Thanks again to all for the advice. After a little 3-in1 oil to the moving parts, the semaphore is now working on the layout. (The wiring solution required attaching the yellow wire to fixed voltage and attaching the red and green wires, along with a new black wire from the frame, to a 022 turnout.)
Best wishes to all for the new year!
In that case, you can consider that the frame is equivalent to the black wire. However, since it appears that the roles of the white and black wires need to be reversed to be compatible with the Lionel turnouts, you may want to disconnect that ring lug from the frame and then reconnect the lug it to the accessory voltage, so that the entire frame is not at the accessory voltage.
Wait--forget that. I suspect that the frame is used as the return for the lamp; so the lug will have to remain connected to the frame.
Bob Nelson
Thanks to all for the great information. There are definitely only four (red, green, white and yellow) wire holes on the bottom of the semaphore. Upon closer review, it appears the signal is grounded to the frame via a soldered ring terminal (to one of four frame screws).
Grounding to the frame will work. I'll look around when I get home for a schematic.
Jim
I realized late last night that there had been no mention of a black wire. I don't know whether that means that the wire was lost or that my guess about the identity of the semaphore was wrong.
Assuming the former, the use of the black wire as common, which American Flyer called "base", needs to be revised to make the semaphore compatible with Lionel turnouts. American Flyer intended that a 17-volt supply would be applied to either red or green to throw the semaphore by momentarily energizing one of the solenoids. Since Lionel turnouts are thrown by connecting a solenoid coil to common, with the coil returned to the accessory voltage or the center rail, I would reverse the roles of the yellow and black wires so that the semaphore's coils can be operated in parallel with the turnout's coils, with yellow as the layout common and black as the accessory voltage or center rail.
This arrangement is rather different from the usual use of a simple two-lamp color-light signal with an 022 or 3010 turnout, in which the signal common is connected to the layout common and current is supplied to one of its lamps through one of the solenoid coil. That scheme relies on the fact that the lamp draws far less current than needed to operate the solenoid. If the American Flyer semaphore were connected that way, its coils would probably draw enough current to set the turnout buzzing and, in any case, overheat both the semaphore's and the turnout's coils.
If the black wire is indeed missing and needs to be replaced, it should be connected to the point where the two solenoid coils are connected together.

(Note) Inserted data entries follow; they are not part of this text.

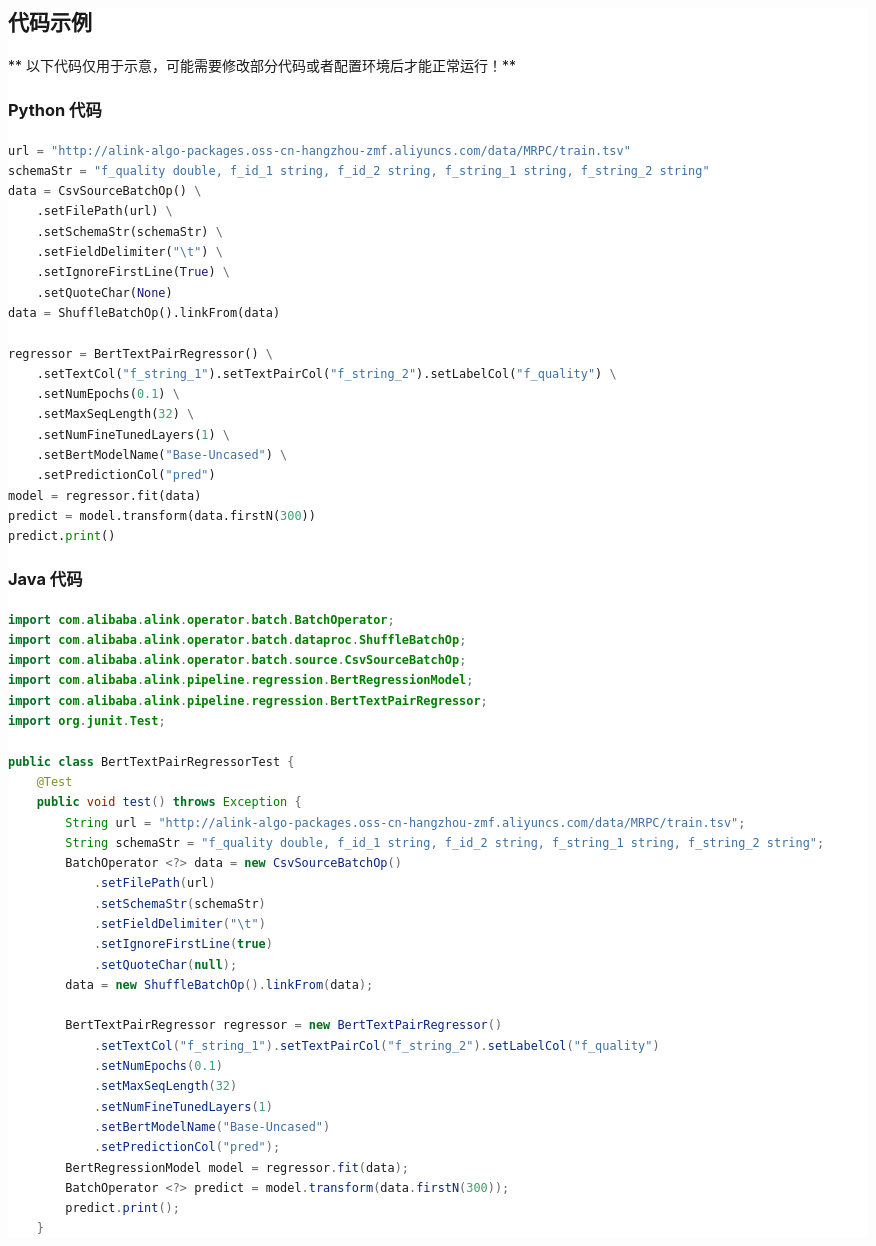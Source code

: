 ## 代码示例

** 以下代码仅用于示意，可能需要修改部分代码或者配置环境后才能正常运行！**

### Python 代码
```python
url = "http://alink-algo-packages.oss-cn-hangzhou-zmf.aliyuncs.com/data/MRPC/train.tsv"
schemaStr = "f_quality double, f_id_1 string, f_id_2 string, f_string_1 string, f_string_2 string"
data = CsvSourceBatchOp() \
    .setFilePath(url) \
    .setSchemaStr(schemaStr) \
    .setFieldDelimiter("\t") \
    .setIgnoreFirstLine(True) \
    .setQuoteChar(None)
data = ShuffleBatchOp().linkFrom(data)

regressor = BertTextPairRegressor() \
    .setTextCol("f_string_1").setTextPairCol("f_string_2").setLabelCol("f_quality") \
    .setNumEpochs(0.1) \
    .setMaxSeqLength(32) \
    .setNumFineTunedLayers(1) \
    .setBertModelName("Base-Uncased") \
    .setPredictionCol("pred")
model = regressor.fit(data)
predict = model.transform(data.firstN(300))
predict.print()
```

### Java 代码
```java
import com.alibaba.alink.operator.batch.BatchOperator;
import com.alibaba.alink.operator.batch.dataproc.ShuffleBatchOp;
import com.alibaba.alink.operator.batch.source.CsvSourceBatchOp;
import com.alibaba.alink.pipeline.regression.BertRegressionModel;
import com.alibaba.alink.pipeline.regression.BertTextPairRegressor;
import org.junit.Test;

public class BertTextPairRegressorTest {
	@Test
	public void test() throws Exception {
		String url = "http://alink-algo-packages.oss-cn-hangzhou-zmf.aliyuncs.com/data/MRPC/train.tsv";
		String schemaStr = "f_quality double, f_id_1 string, f_id_2 string, f_string_1 string, f_string_2 string";
		BatchOperator <?> data = new CsvSourceBatchOp()
			.setFilePath(url)
			.setSchemaStr(schemaStr)
			.setFieldDelimiter("\t")
			.setIgnoreFirstLine(true)
			.setQuoteChar(null);
		data = new ShuffleBatchOp().linkFrom(data);

		BertTextPairRegressor regressor = new BertTextPairRegressor()
			.setTextCol("f_string_1").setTextPairCol("f_string_2").setLabelCol("f_quality")
			.setNumEpochs(0.1)
			.setMaxSeqLength(32)
			.setNumFineTunedLayers(1)
			.setBertModelName("Base-Uncased")
			.setPredictionCol("pred");
		BertRegressionModel model = regressor.fit(data);
		BatchOperator <?> predict = model.transform(data.firstN(300));
		predict.print();
	}
```
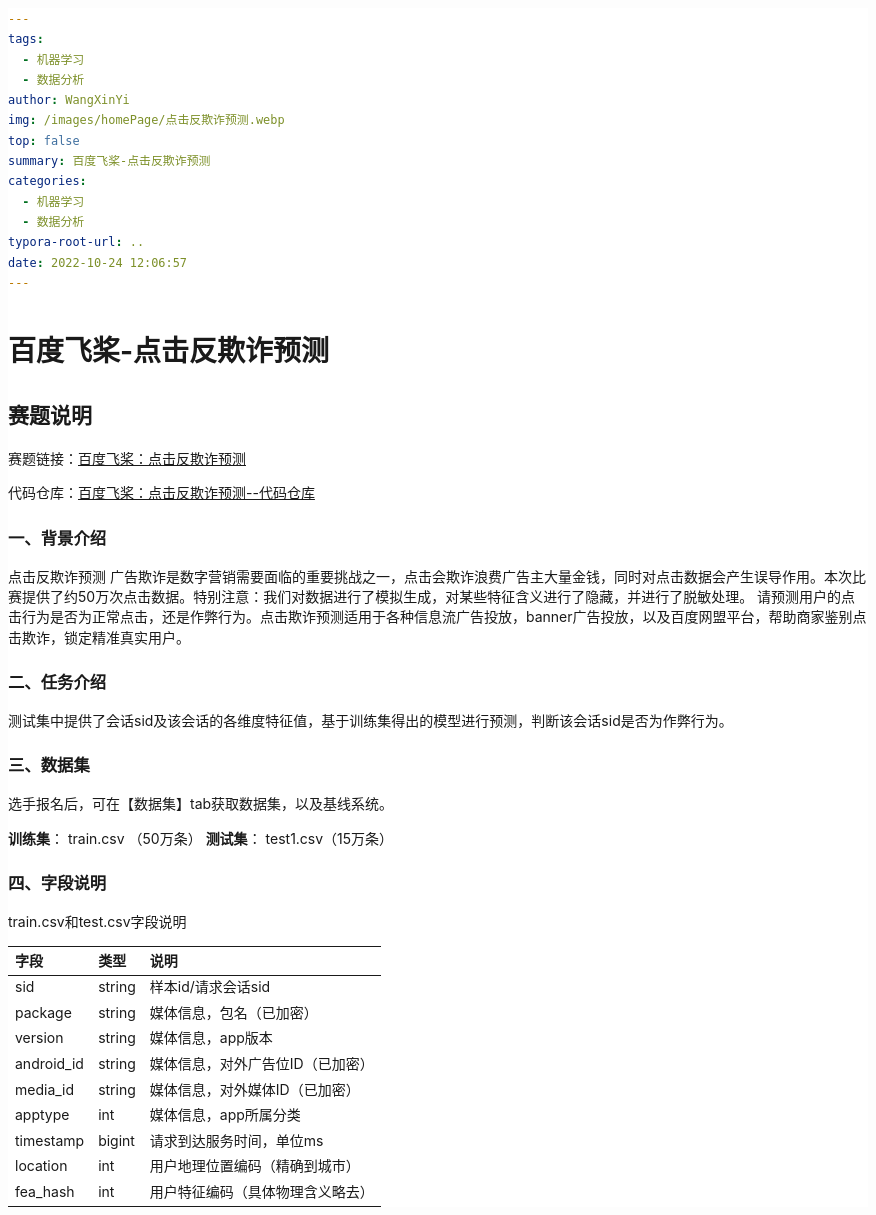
 ```yaml
---
tags:
  - 机器学习
  - 数据分析
author: WangXinYi
img: /images/homePage/点击反欺诈预测.webp
top: false
summary: 百度飞桨-点击反欺诈预测
categories:
  - 机器学习
  - 数据分析
typora-root-url: ..
date: 2022-10-24 12:06:57
---
```



# 百度飞桨-点击反欺诈预测

## 赛题说明

赛题链接：[百度飞桨：点击反欺诈预测](https://aistudio.baidu.com/aistudio/competition/detail/52/0/introduction)

代码仓库：[百度飞桨：点击反欺诈预测--代码仓库](https://github.com/wxydaydayup/Baidu_MarTechChallenge)

### 一、背景介绍 

点击反欺诈预测 广告欺诈是数字营销需要面临的重要挑战之一，点击会欺诈浪费广告主大量金钱，同时对点击数据会产生误导作用。本次比赛提供了约50万次点击数据。特别注意：我们对数据进行了模拟生成，对某些特征含义进行了隐藏，并进行了脱敏处理。 请预测用户的点击行为是否为正常点击，还是作弊行为。点击欺诈预测适用于各种信息流广告投放，banner广告投放，以及百度网盟平台，帮助商家鉴别点击欺诈，锁定精准真实用户。

### 二、任务介绍

测试集中提供了会话sid及该会话的各维度特征值，基于训练集得出的模型进行预测，判断该会话sid是否为作弊行为。

### 三、数据集

选手报名后，可在【数据集】tab获取数据集，以及基线系统。

**训练集**： train.csv （50万条）
**测试集**： test1.csv（15万条）

### 四、字段说明

train.csv和test.csv字段说明

| 字段       | 类型   | 说明                                                         |
| :--------- | :----- | :----------------------------------------------------------- |
| sid        | string | 样本id/请求会话sid                                           |
| package    | string | 媒体信息，包名（已加密）                                     |
| version    | string | 媒体信息，app版本                                            |
| android_id | string | 媒体信息，对外广告位ID（已加密）                             |
| media_id   | string | 媒体信息，对外媒体ID（已加密）                               |
| apptype    | int    | 媒体信息，app所属分类                                        |
| timestamp  | bigint | 请求到达服务时间，单位ms                                     |
| location   | int    | 用户地理位置编码（精确到城市）                               |
| fea_hash   | int    | 用户特征编码（具体物理含义略去）                             |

This may also happen to be the frame of the accessory--I can't say because I don't have one to examine.
The black wire will be for the base or neutral. The yellow is for the lamp. The green throws the flag straight up. the Red trrows down. The white makes up a neutral or base when the flag is in the up position.
Not sure how your lionel switch throws but if it activated when the neutral made up it would throw your switch. When I can I'll do a little research on this.
I think that what you have may be the number 761. Here is my guess for how you might use it with those 3-rail turnouts:
Connect the yellow wire to the outside rails. Connect the red and green wires to the outer terminals of the turnout. Connect the black wire to the same supply that you are using for the turnout, either a fixed accessory supply or the center rail. It seems to be designed for a 17-volt accessory supply, but might work with the track voltage if it is not too low when you throw the turnout. It can be used to switch power to an isolated section of center rail, connected to the white wire, but it puts out on the white wire whatever voltage you connect to the black wire; so this feature is useful only if you supply the black wire from track voltage. But it might not be very useful for powering a siding, since the siding will be powered when the signal is green, not red.
Also keep in mind that the semaphore will not protect itself after the turnout throws, in the way that your turnouts do. It is more like an O27 turnout and can be burned out if a train stops on one of your turnout's control rails.
I have an old American Flyer semaphore which I'm trying to wire onto my o-gauge layout. Unlike a Lionel No. 151 semaphore which has three wires, the American Flyer model (can't find a model number), has four wires (white, yellow, green and red). How is this semaphore wired into a 3010/3011 or 022 turnout? Thanks in advance.